Foundations that give shape to a Coldwater Program
Spiritual Formation
In Richard Foster’s Celebration of Discipline, the oft-quoted Foster laments the decline of spiritual depth in our culture. He says,
The desperate need today is not for a greater number of intelligent people, or gifted people, but for deep people.
At Coldwater, when we design an experience for a group of people, we think about encouraging and promoting depth in a persons life. But it is not simply thinking deeply or feeling deeply that we are after. We want people to live deeply. The goal of spiritual formation is an enduring depth evidenced by the way one lives.
“…until Christ is formed in you.”
Community
In books like Dietrich Bonhoeffer’s Life Together, Victor Frankl’s Man’s Search for Meaning, and Henri Nouwen’s, Reaching Out, we read that the significance of a person’s life cannot be held separate from the community in which they dwell. Community and how we choose to live in it, gives shape to our lives. It is the vehicle by which we might grow. As Wendell Berry says, “we cannot learn to be better than we are from ourselves.” Of course, this is not contemporary wisdom, but wisdom passed down through our faith heritage. In his letter to the Ephesians, Saint Paul reminds the newly formed community that they are “members of each other”. Membership to one another means paying attention to the needs of your neighbor. A Coldwater experience means practicing this attention to others, being available to serve others and to be served by others.

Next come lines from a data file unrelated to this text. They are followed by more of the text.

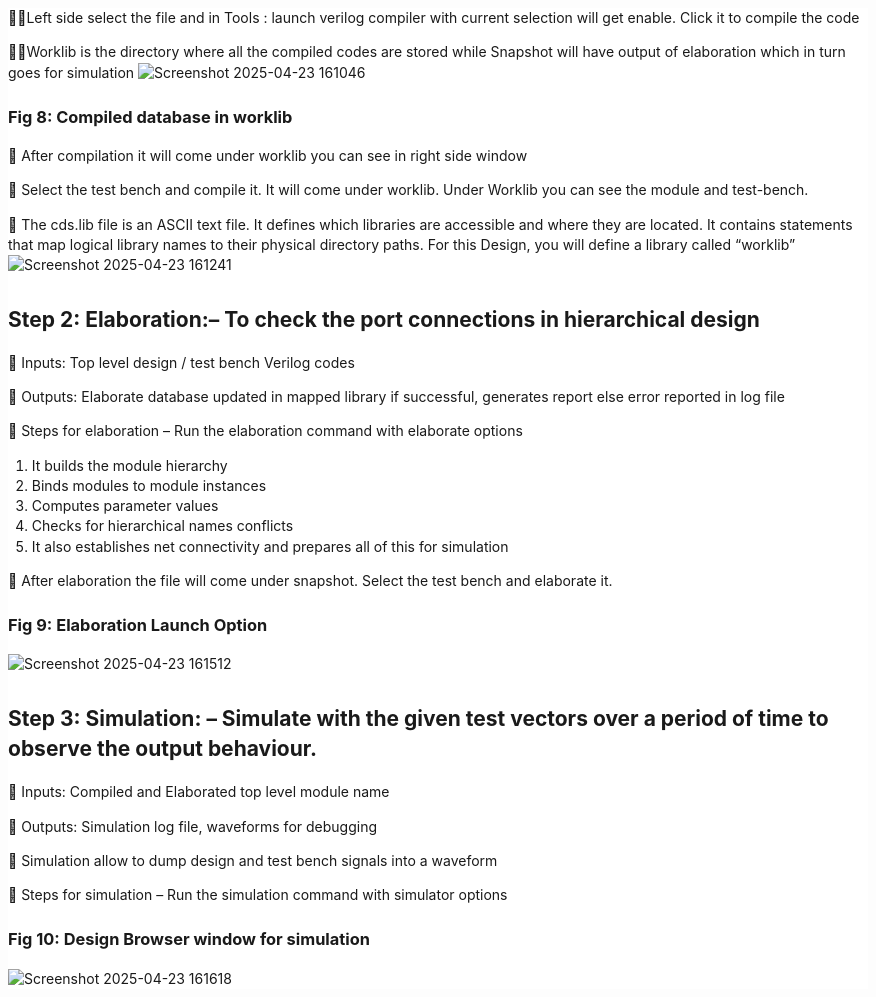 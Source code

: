 Left side select the file and in Tools : launch verilog compiler with current selection will get enable. Click it to compile the code 

Worklib is the directory where all the compiled codes are stored while Snapshot will have output of elaboration which in turn goes for simulation
![Screenshot 2025-04-23 161046](https://github.com/user-attachments/assets/9c91834f-68f3-4335-b2fd-41e25e53cc86)


### Fig 8: Compiled database in worklib

	After compilation it will come under worklib you can see in right side window

	Select the test bench and compile it. It will come under worklib. Under Worklib you can see the module and test-bench. 

	The cds.lib file is an ASCII text file. It defines which libraries are accessible and where they are located. It contains statements that map logical library names to their physical directory paths. For this Design, you will define a library called “worklib”
![Screenshot 2025-04-23 161241](https://github.com/user-attachments/assets/fe8aba1d-8ec5-4f3d-b1ea-306d1dab8285)


## Step 2: Elaboration:– To check the port connections in hierarchical design 
	Inputs: Top level design / test bench Verilog codes 

	Outputs: Elaborate database updated in mapped library if successful, generates report else error reported in log file 

	Steps for elaboration – Run the elaboration command with elaborate options 

1.	It builds the module hierarchy 
2.	Binds modules to module instances 
3.	Computes parameter values 
4.	Checks for hierarchical names conflicts 
5.	It also establishes net connectivity and prepares all of this for simulation
   
	After elaboration the file will come under snapshot. Select the test bench and elaborate it.

### Fig 9: Elaboration Launch Option
![Screenshot 2025-04-23 161512](https://github.com/user-attachments/assets/d80ff50f-9fd5-449f-b4cf-0e7076bcbb8b)


## Step 3: Simulation: – Simulate with the given test vectors over a period of time to observe the output behaviour. 

	Inputs: Compiled and Elaborated top level module name 

	Outputs: Simulation log file, waveforms for debugging 

	Simulation allow to dump design and test bench signals into a waveform 

	Steps for simulation – Run the simulation command with simulator options

### Fig 10: Design Browser window for simulation
![Screenshot 2025-04-23 161618](https://github.com/user-attachments/assets/4a015a93-f9bc-4ae3-9acb-865bca6df954)
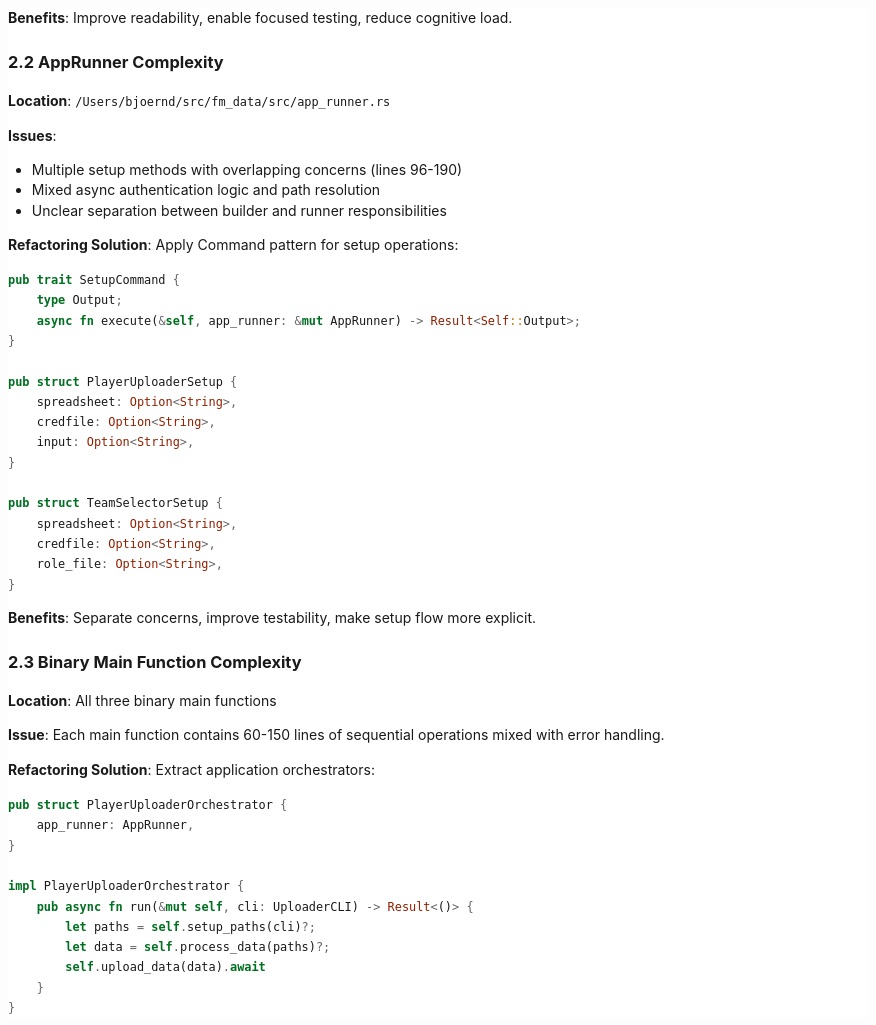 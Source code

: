 **Benefits**: Improve readability, enable focused testing, reduce cognitive load.

### 2.2 AppRunner Complexity

**Location**: `/Users/bjoernd/src/fm_data/src/app_runner.rs`

**Issues**:
- Multiple setup methods with overlapping concerns (lines 96-190)
- Mixed async authentication logic and path resolution
- Unclear separation between builder and runner responsibilities

**Refactoring Solution**: Apply Command pattern for setup operations:

```rust
pub trait SetupCommand {
    type Output;
    async fn execute(&self, app_runner: &mut AppRunner) -> Result<Self::Output>;
}

pub struct PlayerUploaderSetup {
    spreadsheet: Option<String>,
    credfile: Option<String>,
    input: Option<String>,
}

pub struct TeamSelectorSetup {
    spreadsheet: Option<String>,
    credfile: Option<String>,
    role_file: Option<String>,
}
```

**Benefits**: Separate concerns, improve testability, make setup flow more explicit.

### 2.3 Binary Main Function Complexity

**Location**: All three binary main functions

**Issue**: Each main function contains 60-150 lines of sequential operations mixed with error handling.

**Refactoring Solution**: Extract application orchestrators:

```rust
pub struct PlayerUploaderOrchestrator {
    app_runner: AppRunner,
}

impl PlayerUploaderOrchestrator {
    pub async fn run(&mut self, cli: UploaderCLI) -> Result<()> {
        let paths = self.setup_paths(cli)?;
        let data = self.process_data(paths)?;
        self.upload_data(data).await
    }
}
```
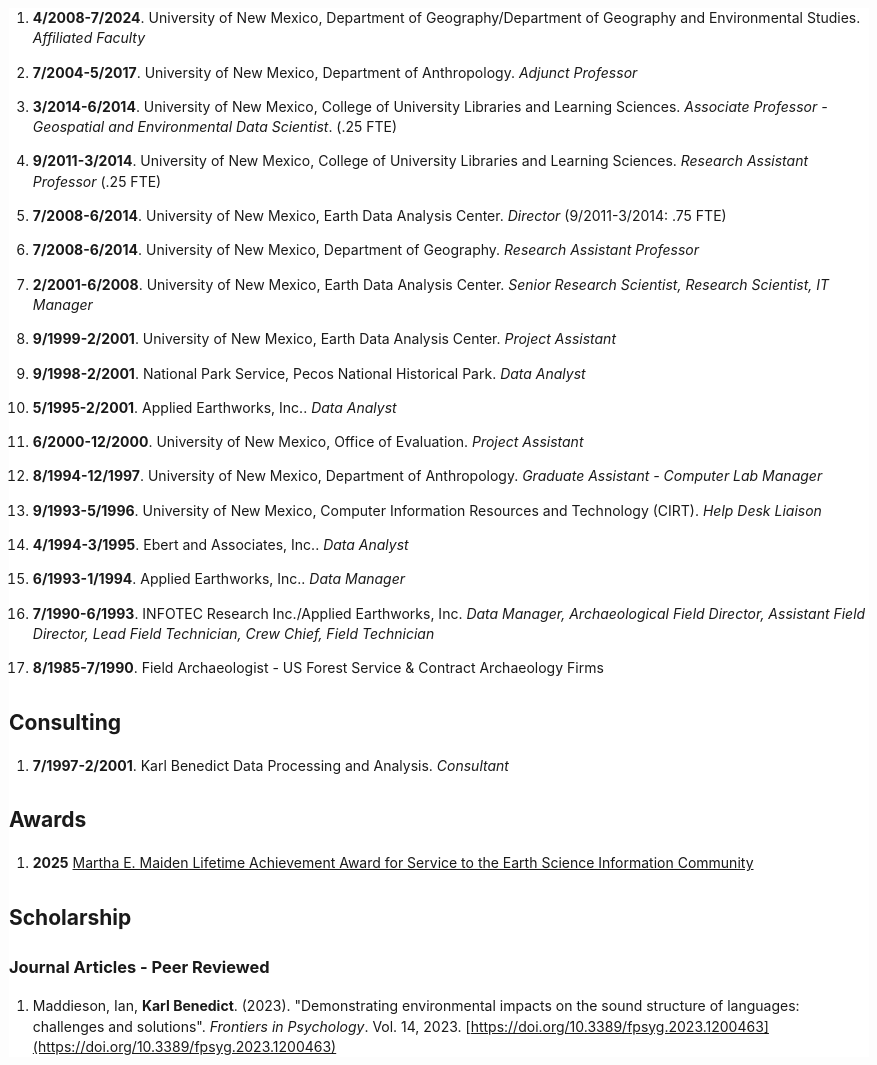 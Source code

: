 1. **4/2008-7/2024**. University of New Mexico, Department of Geography/Department of Geography and Environmental Studies. _Affiliated Faculty_

1. **7/2004-5/2017**. University of New Mexico, Department of Anthropology. _Adjunct Professor_

1. **3/2014-6/2014**. University of New Mexico, College of University Libraries and Learning Sciences. _Associate Professor - Geospatial and Environmental Data Scientist_. (.25 FTE)

1. **9/2011-3/2014**. University of New Mexico, College of University Libraries and Learning Sciences. _Research Assistant Professor_ (.25 FTE)

1. **7/2008-6/2014**. University of New Mexico, Earth Data Analysis Center. _Director_ (9/2011-3/2014: .75 FTE)

1. **7/2008-6/2014**. University of New Mexico, Department of Geography. _Research Assistant Professor_

1. **2/2001-6/2008**. University of New Mexico, Earth Data Analysis Center. _Senior Research Scientist, Research Scientist, IT Manager_

1. **9/1999-2/2001**. University of New Mexico, Earth Data Analysis Center. _Project Assistant_

1. **9/1998-2/2001**. National Park Service, Pecos National Historical Park. _Data Analyst_

1. **5/1995-2/2001**. Applied Earthworks, Inc.. _Data Analyst_

1. **6/2000-12/2000**. University of New Mexico, Office of Evaluation. _Project Assistant_

1. **8/1994-12/1997**. University of New Mexico, Department of Anthropology. _Graduate Assistant - Computer Lab Manager_

1. **9/1993-5/1996**. University of New Mexico, Computer Information Resources and Technology (CIRT). _Help Desk Liaison_

1. **4/1994-3/1995**. Ebert and Associates, Inc.. _Data Analyst_

1. **6/1993-1/1994**. Applied Earthworks, Inc.. _Data Manager_

1. **7/1990-6/1993**. INFOTEC Research Inc./Applied Earthworks, Inc. _Data Manager, Archaeological Field Director, Assistant Field Director, Lead Field Technician, Crew Chief, Field Technician_

1. **8/1985-7/1990**. Field Archaeologist - US Forest Service & Contract Archaeology Firms

## Consulting

1. **7/1997-2/2001**. Karl Benedict Data Processing and Analysis. _Consultant_

## Awards

1. **2025** [Martha E. Maiden Lifetime Achievement Award for Service to the Earth Science Information Community](https://www.esipfed.org/esip-celebrates-2025-award-winners/)

## Scholarship

### Journal Articles - Peer Reviewed

1. Maddieson, Ian, **Karl Benedict**. (2023). "Demonstrating environmental impacts on the sound structure of languages: challenges and solutions". _Frontiers in Psychology_. Vol. 14, 2023. [https://doi.org/10.3389/fpsyg.2023.1200463](https://doi.org/10.3389/fpsyg.2023.1200463)
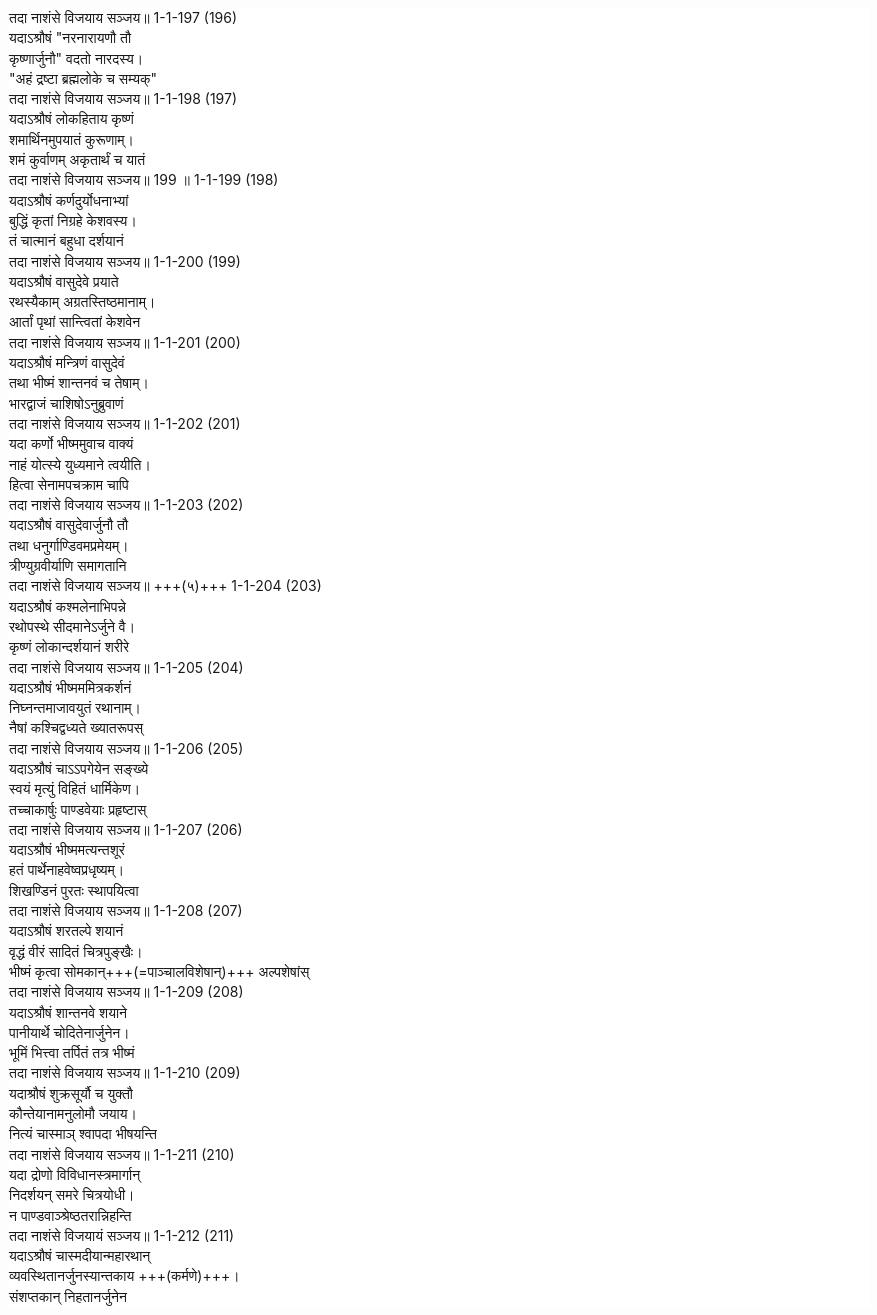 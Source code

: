 तदा नाशंसे विजयाय सञ्जय॥ 1-1-197 (196)   
यदाऽश्रौषं "नरनारायणौ तौ  
कृष्णार्जुनौ" वदतो नारदस्य।   
"अहं द्रष्टा ब्रह्मलोके च सम्यक्"  
तदा नाशंसे विजयाय सञ्जय॥ 1-1-198 (197)   
यदाऽश्रौषं लोकहिताय कृष्णं  
शमार्थिनमुपयातं कुरूणाम्।   
शमं कुर्वाणम् अकृतार्थं च यातं  
तदा नाशंसे विजयाय सञ्जय॥ 199 ॥ 1-1-199 (198)   
यदाऽश्रौषं कर्णदुर्योधनाभ्यां  
बुद्धिं कृतां निग्रहे केशवस्य।   
तं चात्मानं बहुधा दर्शयानं  
तदा नाशंसे विजयाय सञ्जय॥ 1-1-200 (199)   
यदाऽश्रौषं वासुदेवे प्रयाते  
रथस्यैकाम् अग्रतस्तिष्ठमानाम्।   
आर्तां पृथां सान्त्वितां केशवेन  
तदा नाशंसे विजयाय सञ्जय॥ 1-1-201 (200)   
यदाऽश्रौषं मन्त्रिणं वासुदेवं  
तथा भीष्मं शान्तनवं च तेषाम्।   
भारद्वाजं चाशिषोऽनुब्रुवाणं  
तदा नाशंसे विजयाय सञ्जय॥ 1-1-202 (201)   
यदा कर्णो भीष्ममुवाच वाक्यं  
नाहं योत्स्ये युध्यमाने त्वयीति।   
हित्वा सेनामपचक्राम चापि  
तदा नाशंसे विजयाय सञ्जय॥ 1-1-203 (202)   
यदाऽश्रौषं वासुदेवार्जुनौ तौ  
तथा धनुर्गाण्डिवमप्रमेयम्।   
त्रीण्युग्रवीर्याणि समागतानि  
तदा नाशंसे विजयाय सञ्जय॥ +++(५)+++ 1-1-204 (203)   
यदाऽश्रौषं कश्मलेनाभिपन्ने  
रथोपस्थे सीदमानेऽर्जुने वै।   
कृष्णं लोकान्दर्शयानं शरीरे  
तदा नाशंसे विजयाय सञ्जय॥ 1-1-205 (204)   
यदाऽश्रौषं भीष्मममित्रकर्शनं  
निघ्नन्तमाजावयुतं रथानाम्।   
नैषां कश्चिद्वध्यते ख्यातरूपस्   
तदा नाशंसे विजयाय सञ्जय॥ 1-1-206 (205)   
यदाऽश्रौषं चाऽऽपगेयेन सङ्ख्ये  
स्वयं मृत्युं विहितं धार्मिकेण।   
तच्चाकार्षुः पाण्डवेयाः प्रहृष्टास्  
तदा नाशंसे विजयाय सञ्जय॥ 1-1-207 (206)   
यदाऽश्रौषं भीष्ममत्यन्तशूरं  
हतं पार्थेनाहवेष्वप्रधृष्यम्।   
शिखण्डिनं पुरतः स्थापयित्वा  
तदा नाशंसे विजयाय सञ्जय॥ 1-1-208 (207)   
यदाऽश्रौषं शरतल्पे शयानं  
वृद्धं वीरं सादितं चित्रपुङ्खैः।   
भीष्मं कृत्वा सोमकान्+++(=पाञ्चालविशेषान्)+++ अल्पशेषांस्  
तदा नाशंसे विजयाय सञ्जय॥ 1-1-209 (208)   
यदाऽश्रौषं शान्तनवे शयाने  
पानीयार्थे चोदितेनार्जुनेन।   
भूमिं भित्त्वा तर्पितं तत्र भीष्मं  
तदा नाशंसे विजयाय सञ्जय॥ 1-1-210 (209)   
यदाश्रौषं शुक्रसूर्यौ च युक्तौ  
कौन्तेयानामनुलोमौ जयाय।   
नित्यं चास्माञ् श्वापदा भीषयन्ति  
तदा नाशंसे विजयाय सञ्जय॥ 1-1-211 (210)   
यदा द्रोणो विविधानस्त्रमार्गान्  
निदर्शयन् समरे चित्रयोधी।   
न पाण्डवाञ्श्रेष्ठतरान्निहन्ति  
तदा नाशंसे विजयायं सञ्जय॥ 1-1-212 (211)   
यदाऽश्रौषं चास्मदीयान्महारथान्  
व्यवस्थितानर्जुनस्यान्तकाय +++(कर्मणे)+++।   
संशप्तकान् निहतानर्जुनेन  
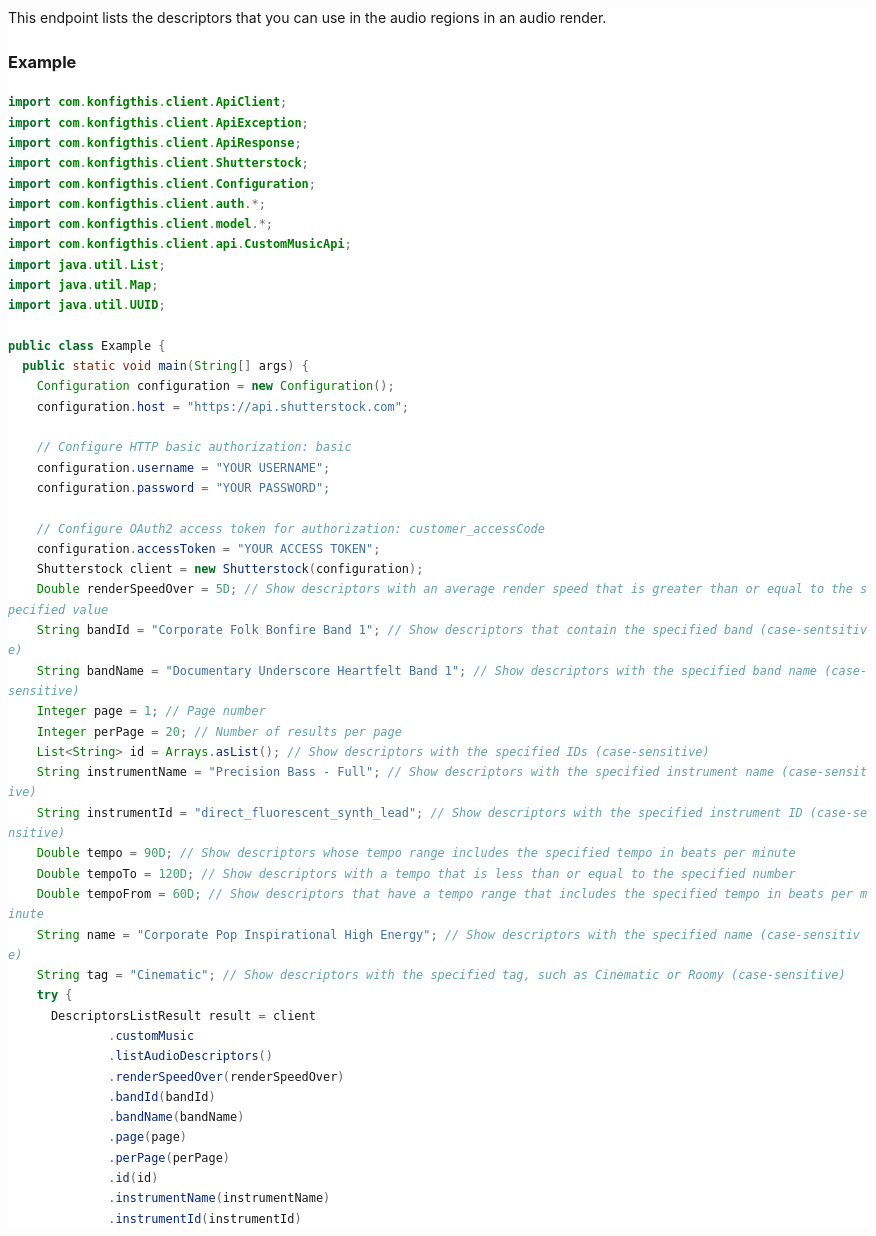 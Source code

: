 This endpoint lists the descriptors that you can use in the audio regions in an audio render.

### Example
```java
import com.konfigthis.client.ApiClient;
import com.konfigthis.client.ApiException;
import com.konfigthis.client.ApiResponse;
import com.konfigthis.client.Shutterstock;
import com.konfigthis.client.Configuration;
import com.konfigthis.client.auth.*;
import com.konfigthis.client.model.*;
import com.konfigthis.client.api.CustomMusicApi;
import java.util.List;
import java.util.Map;
import java.util.UUID;

public class Example {
  public static void main(String[] args) {
    Configuration configuration = new Configuration();
    configuration.host = "https://api.shutterstock.com";
    
    // Configure HTTP basic authorization: basic
    configuration.username = "YOUR USERNAME";
    configuration.password = "YOUR PASSWORD";
    
    // Configure OAuth2 access token for authorization: customer_accessCode
    configuration.accessToken = "YOUR ACCESS TOKEN";
    Shutterstock client = new Shutterstock(configuration);
    Double renderSpeedOver = 5D; // Show descriptors with an average render speed that is greater than or equal to the specified value
    String bandId = "Corporate Folk Bonfire Band 1"; // Show descriptors that contain the specified band (case-sentsitive)
    String bandName = "Documentary Underscore Heartfelt Band 1"; // Show descriptors with the specified band name (case-sensitive)
    Integer page = 1; // Page number
    Integer perPage = 20; // Number of results per page
    List<String> id = Arrays.asList(); // Show descriptors with the specified IDs (case-sensitive)
    String instrumentName = "Precision Bass - Full"; // Show descriptors with the specified instrument name (case-sensitive)
    String instrumentId = "direct_fluorescent_synth_lead"; // Show descriptors with the specified instrument ID (case-sensitive)
    Double tempo = 90D; // Show descriptors whose tempo range includes the specified tempo in beats per minute
    Double tempoTo = 120D; // Show descriptors with a tempo that is less than or equal to the specified number
    Double tempoFrom = 60D; // Show descriptors that have a tempo range that includes the specified tempo in beats per minute
    String name = "Corporate Pop Inspirational High Energy"; // Show descriptors with the specified name (case-sensitive)
    String tag = "Cinematic"; // Show descriptors with the specified tag, such as Cinematic or Roomy (case-sensitive)
    try {
      DescriptorsListResult result = client
              .customMusic
              .listAudioDescriptors()
              .renderSpeedOver(renderSpeedOver)
              .bandId(bandId)
              .bandName(bandName)
              .page(page)
              .perPage(perPage)
              .id(id)
              .instrumentName(instrumentName)
              .instrumentId(instrumentId)
```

There can be no maturity in the spiritual life, no obedience in following Jesus, no wholeness in the Christian life apart from an immersion and embrace of community. I am not myself by myself. Community, not the highly vaunted individualism of our culture, is the setting in which Christ is at play.
– Eugene Peterson
Leadership
In the same way that we learn the value of community by living in and being dependant on community, we learn leadership by leading. Leading and what we learn through leading is core to a Coldwater experience. As Coldwater programs take place in the adventure setting and in the wilderness, leadership skills are nurtured in the outdoor environment and are appropriate to the backcountry setting. The leader shaped in the beauty and harshness of the wilderness classroom has skills adaptable to any leadership setting.